Turning off the schlep filter is more important than turning off the unattractive filter, because the schlep filter is more likely to be an illusion. And even to the degree it isn't, it's a worse form of self-indulgence. When starting a startup, even if the product doesn't involve a lot of schleps, you'll still have plenty dealing with investors, hiring and firing people, and so on. So, if there's some idea you think would be cool but you're kept away from by fear of the schleps involved, don't worry: any sufficiently good idea will have as many.
The unattractive filter is not as entirely useless as the schlep filter. If you're at the leading edge of a field that's changing rapidly, your ideas about what's attractive will be somehow correlated with what's valuable in practice.
Tricks for Good Startup Ideas
When searching for startup ideas, look in areas where you have some expertise. For example, if you're a database expert, don't build a chat app for teenagers. Maybe it's a good idea, but you can't trust your judgment about that, so ignore it. There has to be other ideas that involve databases, and whose quality you can judge. Do you find it hard to come up with good ideas involving databases? That's because your expertise raises your standards. Your ideas about chat apps are just as bad, but you're giving yourself a Dunning-Kruger pass in that domain.
The place to start looking for ideas is things you need, and there must be things you need.
One good trick is to ask yourself whether in your previous job you ever found yourself saying "Why doesn't someone make x? If someone made x we'd buy it in a second." If you can think of any x people said that about, then you have an idea. You know there's demand, and people don't say that about things that are impossible to build.
Did you discover any needs while working on your idea? Several well-known startups began this way. Hotmail began as something its founders wrote to talk about their previous startup idea while they were working at their day jobs.
The next best thing to an unmet need of your own is an unmet need of someone else. Try talking to everyone around you and let the conversation get general and don't try too hard to find startup ideas. You're just looking for something to spark a thought. Maybe you'll notice a problem they didn't consciously realize they had, because you know how to solve it.
One way to ensure you do a good job solving other people's problems is to think of them as your own.
A good trick for bypassing the schlep and to some extent the unattractive filter is to ask what you wish someone else would build, so that you could use it.
Similarly, since most successful startups generally ride some wave bigger than themselves, it could be a good trick to look for waves and ask how one could benefit from them.
But talking about looking explicitly for waves makes it clear that such recipes are plan B for getting startup ideas.
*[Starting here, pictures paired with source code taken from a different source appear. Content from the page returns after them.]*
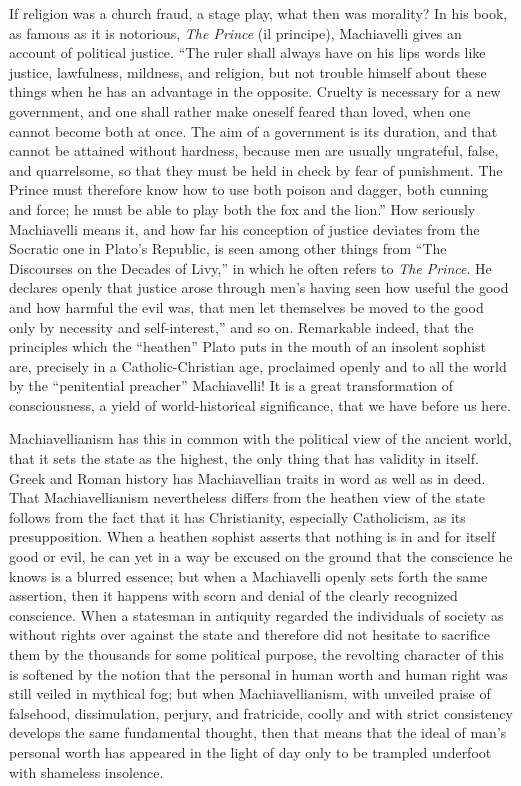 \documentclass[12pt,a4paper,openany]{book}
\newcommand{\opage}[1]{\marginnote{\footnotesize\textit{[#1]}}}
\begin{document}
If religion was a church fraud, a stage play, what
then was morality? In his book, as famous as it is notorious,
\emph{The Prince} (il principe), Machiavelli gives an account of
political justice. ``The ruler shall always have on
his lips words like justice, lawfulness, mildness, and
religion, but not trouble himself about these things when
he has an advantage in the opposite. Cruelty is necessary
for a new government, and one shall rather make
oneself feared than loved, when one cannot become both
at once. The aim of a government is its duration,
and that cannot be attained without hardness, because
men are usually ungrateful, false, and
\setcounter{footnote}{0}%
\opage{94}quarrelsome, so that they must be held in check by fear
of punishment. The Prince must therefore know how to use
both poison and dagger, both cunning and force; he must be able to
play both the fox and the lion.'' How seriously Machiavelli
means it, and how far his conception of
justice deviates from the Socratic one in Plato's Republic, is seen
among other things from ``The Discourses on the Decades of Livy,''
in which he often refers to \emph{The Prince}. He declares
openly that justice arose through men's
having seen how useful the good and how harmful
the evil was, that men let themselves be moved
to the good only by necessity and self-interest,'' and so on.
Remarkable indeed, that the principles which the ``heathen''
Plato puts in the mouth of an insolent
sophist are, precisely in a Catholic-Christian age, proclaimed
openly and to all the world by the ``penitential preacher'' Machiavelli!
It is a great transformation of consciousness, a yield of world-historical
significance, that we have before us here.

Machiavellianism has this in common with the political
view of the ancient world, that it sets the state as
the highest, the only thing that has validity in itself.
Greek and Roman history has Machiavellian
traits in word as well as in deed. That Machiavellianism
nevertheless differs from the heathen
view of the state follows from the fact that it has Christianity,
especially Catholicism, as its presupposition. When a heathen
sophist asserts that nothing is in and for itself good
or evil, he can yet in a way be excused on the ground
that the conscience he knows is a blurred
essence; but when a Machiavelli openly sets forth
the same assertion, then it happens with scorn %
and denial of the clearly recognized conscience.
\setcounter{footnote}{0}%
\opage{95}When a statesman in antiquity regarded the individuals of society
as without rights over against the state and therefore did not
hesitate to sacrifice them by the thousands for some
political purpose, the revolting character of this is
softened by the notion that the personal in
human worth and human right was still veiled in mythical
fog; but when Machiavellianism, with unveiled
praise of falsehood, dissimulation, perjury, and fratricide,
coolly and with strict consistency develops the same
fundamental thought, then that means that the ideal of man's
personal worth has appeared in the light of day only
to be trampled underfoot with shameless insolence.
\end{document}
Looking for waves is an essential way to simulate the organic method. If you're at the leading edge of some rapidly changing field, you don't have to look for waves; you are the wave itself.
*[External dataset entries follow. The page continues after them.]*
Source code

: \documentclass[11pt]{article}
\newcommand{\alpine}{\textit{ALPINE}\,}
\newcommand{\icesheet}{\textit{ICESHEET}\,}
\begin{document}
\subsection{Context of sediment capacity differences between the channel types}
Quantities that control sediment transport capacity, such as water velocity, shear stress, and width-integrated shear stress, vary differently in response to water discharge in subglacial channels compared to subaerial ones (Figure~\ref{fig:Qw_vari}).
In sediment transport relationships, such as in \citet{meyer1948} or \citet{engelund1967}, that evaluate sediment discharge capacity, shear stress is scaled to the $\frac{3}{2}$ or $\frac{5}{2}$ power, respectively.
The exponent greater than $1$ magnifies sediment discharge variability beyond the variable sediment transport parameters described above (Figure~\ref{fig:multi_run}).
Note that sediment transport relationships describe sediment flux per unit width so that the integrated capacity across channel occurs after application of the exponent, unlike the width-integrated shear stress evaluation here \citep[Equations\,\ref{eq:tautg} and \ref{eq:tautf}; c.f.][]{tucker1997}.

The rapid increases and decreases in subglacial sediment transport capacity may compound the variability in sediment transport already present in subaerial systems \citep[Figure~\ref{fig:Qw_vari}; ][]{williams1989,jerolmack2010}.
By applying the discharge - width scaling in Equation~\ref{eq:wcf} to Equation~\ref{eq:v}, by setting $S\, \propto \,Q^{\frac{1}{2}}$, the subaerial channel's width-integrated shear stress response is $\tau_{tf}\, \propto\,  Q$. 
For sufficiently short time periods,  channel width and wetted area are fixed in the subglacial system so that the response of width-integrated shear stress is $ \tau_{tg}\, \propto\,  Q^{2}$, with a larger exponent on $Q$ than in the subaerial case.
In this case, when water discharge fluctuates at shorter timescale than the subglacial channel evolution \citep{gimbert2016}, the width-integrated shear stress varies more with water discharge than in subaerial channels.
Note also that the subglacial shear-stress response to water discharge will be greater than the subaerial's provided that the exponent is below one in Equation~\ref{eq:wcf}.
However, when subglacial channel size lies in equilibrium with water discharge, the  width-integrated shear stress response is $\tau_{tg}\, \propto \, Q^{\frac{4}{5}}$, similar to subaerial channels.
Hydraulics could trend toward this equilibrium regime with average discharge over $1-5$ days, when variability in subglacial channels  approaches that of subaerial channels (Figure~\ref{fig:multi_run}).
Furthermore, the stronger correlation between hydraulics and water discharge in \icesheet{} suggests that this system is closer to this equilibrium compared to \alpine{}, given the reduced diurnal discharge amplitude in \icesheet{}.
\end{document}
The best approach is more indirect: if you have the right sort of background, good startup ideas will seem obvious to you. However, it takes time to come across situations where you notice something missing. And often these gaps won't seem to be ideas for companies, just things that would be interesting to build. Which is why it's good to have the time to build things just because they're interesting.
Live in the future and build what seems interesting. Strange as it sounds, that's the real recipe.